First, the prior month's growth numbers were revised up significantly. Sales actually jumped 0.5% in May versus an earlier reading of 0.3%. Excluding autos and gas, sales climbed by 0.3%, which compares to an earlier print of 0.0%.
Second, the data's so-called control group, which the BEA uses to calculate GDP, climbed 0.6% against expectations for 0.5%. The BEA defines this as all sales excluding receipts from auto dealers, building materials retailers, gasoline stations, office supply stores, mobile homes, and tobacco stores.
As a result, economists are revising their GDP estimates upward. Here's Barclays:
...The [control group] gain in June was driven by discretionary categories such as general merchandise (1.1%), clothing (0.8%), sporting goods (0.6%), and non-store retailers (0.9%). The gain in core retail sales was revised higher in April (0.5% from 0.2%) and May (0.2% from 0.0%). The strength in core retail sales pushed our tracking estimate for Q2 14 real GDP growth to 3.0% from 2.7%.

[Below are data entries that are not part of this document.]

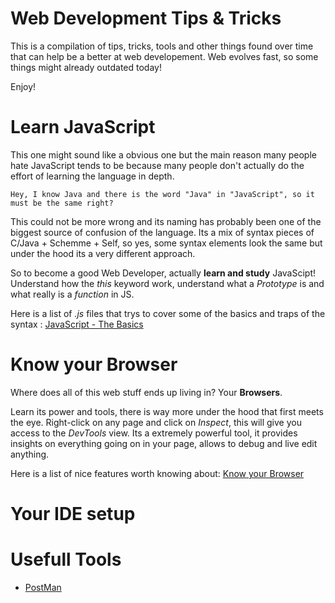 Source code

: # Web Development Tips & Tricks

This is a compilation of tips, tricks, tools and other things found over time that can help be a better at web developement.
Web evolves fast, so some things might already outdated today! 

Enjoy!

# Learn JavaScript

This one might sound like a obvious one but the main reason many people hate JavaScript tends to be because many people don't actually do the effort of learning the language in depth.

`Hey, I know Java and there is the word "Java" in "JavaScript", so it must be the same right?`

 This could not be more wrong and its naming has probably been one of the biggest source of confusion of the language. Its a mix of syntax pieces of C/Java + Schemme + Self, so yes, some syntax elements look the same but under the hood its a very different approach. 

So to become a good Web Developer, actually **learn and study** JavaScipt!
Understand how the _this_ keyword work, understand what a _Prototype_ is and what really is a _function_ in JS.

Here is a list of *.js* files that trys to cover some of the basics and traps of the syntax : [JavaScript - The Basics](/javascript-the-basics/readme.md)

# Know your Browser 

Where does all of this web stuff ends up living in? Your **Browsers**.

Learn its power and tools, there is way more under the hood that first meets the eye. Right-click on any page and click on _Inspect_, this will give you access to the _DevTools_ view. Its a extremely powerful tool, it provides insights on everything going on in your page, allows to debug and live edit anything.

Here is a list of nice features worth knowing about: [Know your Browser](/know-your-browser/readme.md)

# Your IDE setup

# Usefull Tools 

* [PostMan](https://www.getpostman.com/)
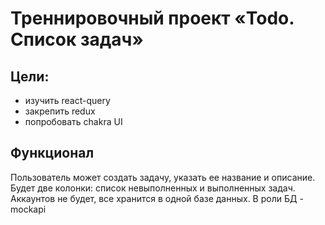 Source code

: # Треннировочный проект «Todo. Список задач»
## Цели:
- изучить react-query
- закрепить redux
- попробовать chakra UI 
## Функционал
Пользователь может создать задачу, указать ее название и описание. Будет две колонки: список невыполненных и выполненных задач.
Аккаунтов не будет, все хранится в одной базе данных. В роли БД - mockapi
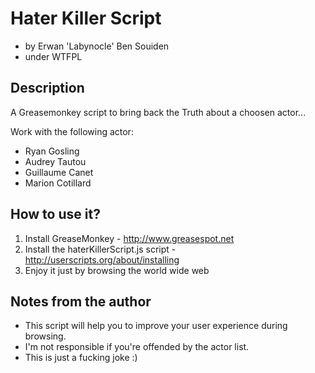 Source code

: Hater Killer Script
===================

* by Erwan 'Labynocle' Ben Souiden
* under WTFPL 


Description
-----------
A Greasemonkey script to bring back the Truth about a choosen actor...

Work with the following actor:
* Ryan Gosling
* Audrey Tautou
* Guillaume Canet
* Marion Cotillard


How to use it?
--------------

1. Install GreaseMonkey - http://www.greasespot.net
2. Install the haterKillerScript.js script - http://userscripts.org/about/installing
3. Enjoy it just by browsing the world wide web

Notes from the author
---------------------

* This script will help you to improve your user experience during browsing.
* I'm not responsible if you're offended by the actor list.
* This is just a fucking joke :)
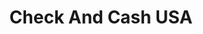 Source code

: ---
title: Check And Cash USA
slug: check-and-cash-usa
updated-on: '2024-05-30T13:44:31.749Z'
created-on: '2024-05-30T13:41:46.671Z'
published-on: '2024-05-30T13:54:32.469Z'
f_city-state-2:
- cms/city/gaylord-mi.md
- cms/city/sault-sainte-marie-mi.md
- cms/city/cadillac-mi.md
- cms/city/cheboygan-mi.md
- cms/city/ludington-mi.md
- cms/city/williamsburg-mi.md
- cms/city/west-branch-mi.md
- cms/city/mount-pleasant-mi.md
- cms/city/traverse-city-mi.md
- cms/city/big-rapids-mi.md
f_locations:
- cms/payday-loan/check-and-cash-usa-10471.md
- cms/payday-loan/check-and-cash-usa-10472.md
- cms/payday-loan/check-and-cash-usa-10473.md
- cms/payday-loan/check-and-cash-usa-10474.md
- cms/payday-loan/check-and-cash-usa-10475.md
- cms/payday-loan/check-and-cash-usa-10476.md
- cms/payday-loan/check-and-cash-usa-10477.md
- cms/payday-loan/check-and-cash-usa-10478.md
- cms/payday-loan/check-and-cash-usa-10479.md
- cms/payday-loan/check-and-cash-usa-10480.md
- cms/payday-loan/check-and-cash-usa-10481.md
- cms/payday-loan/check-and-cash-usa-10482.md
f_states:
- cms/state/michigan.md
layout: '[company].html'
tags: company
--- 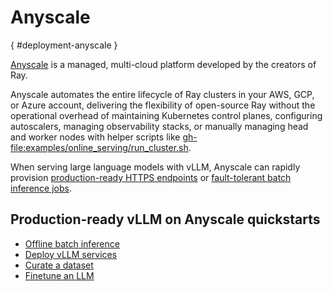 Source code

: # Anyscale

[](){ #deployment-anyscale }

[Anyscale](https://www.anyscale.com) is a managed, multi-cloud platform developed by the creators of Ray.

Anyscale automates the entire lifecycle of Ray clusters in your AWS, GCP, or Azure account, delivering the flexibility of open-source Ray
without the operational overhead of maintaining Kubernetes control planes, configuring autoscalers, managing observability stacks, or manually managing head and worker nodes with helper scripts like <gh-file:examples/online_serving/run_cluster.sh>.

When serving large language models with vLLM, Anyscale can rapidly provision [production-ready HTTPS endpoints](https://docs.anyscale.com/examples/deploy-ray-serve-llms) or [fault-tolerant batch inference jobs](https://docs.anyscale.com/examples/ray-data-llm).

## Production-ready vLLM on Anyscale quickstarts

- [Offline batch inference](https://console.anyscale.com/template-preview/llm_batch_inference?utm_source=vllm_docs)
- [Deploy vLLM services](https://console.anyscale.com/template-preview/llm_serving?utm_source=vllm_docs)
- [Curate a dataset](https://console.anyscale.com/template-preview/audio-dataset-curation-llm-judge?utm_source=vllm_docs)
- [Finetune an LLM](https://console.anyscale.com/template-preview/entity-recognition-with-llms?utm_source=vllm_docs)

Capital Economics has pretty much the exact same take:
Stripping out gasoline, motor vehicles and building materials, sales actually increased by a pretty healthy 0.5% m/m in June. That suggests second-quarter real consumption was between 1.5% and 2.0% annualised, depending on what assumptions the BEA makes about health care consumption in the first estimate of second-quarter GDP. While consumption itself wasn't particularly strong, our calculations indicate that overall GDP growth was around 3.0%.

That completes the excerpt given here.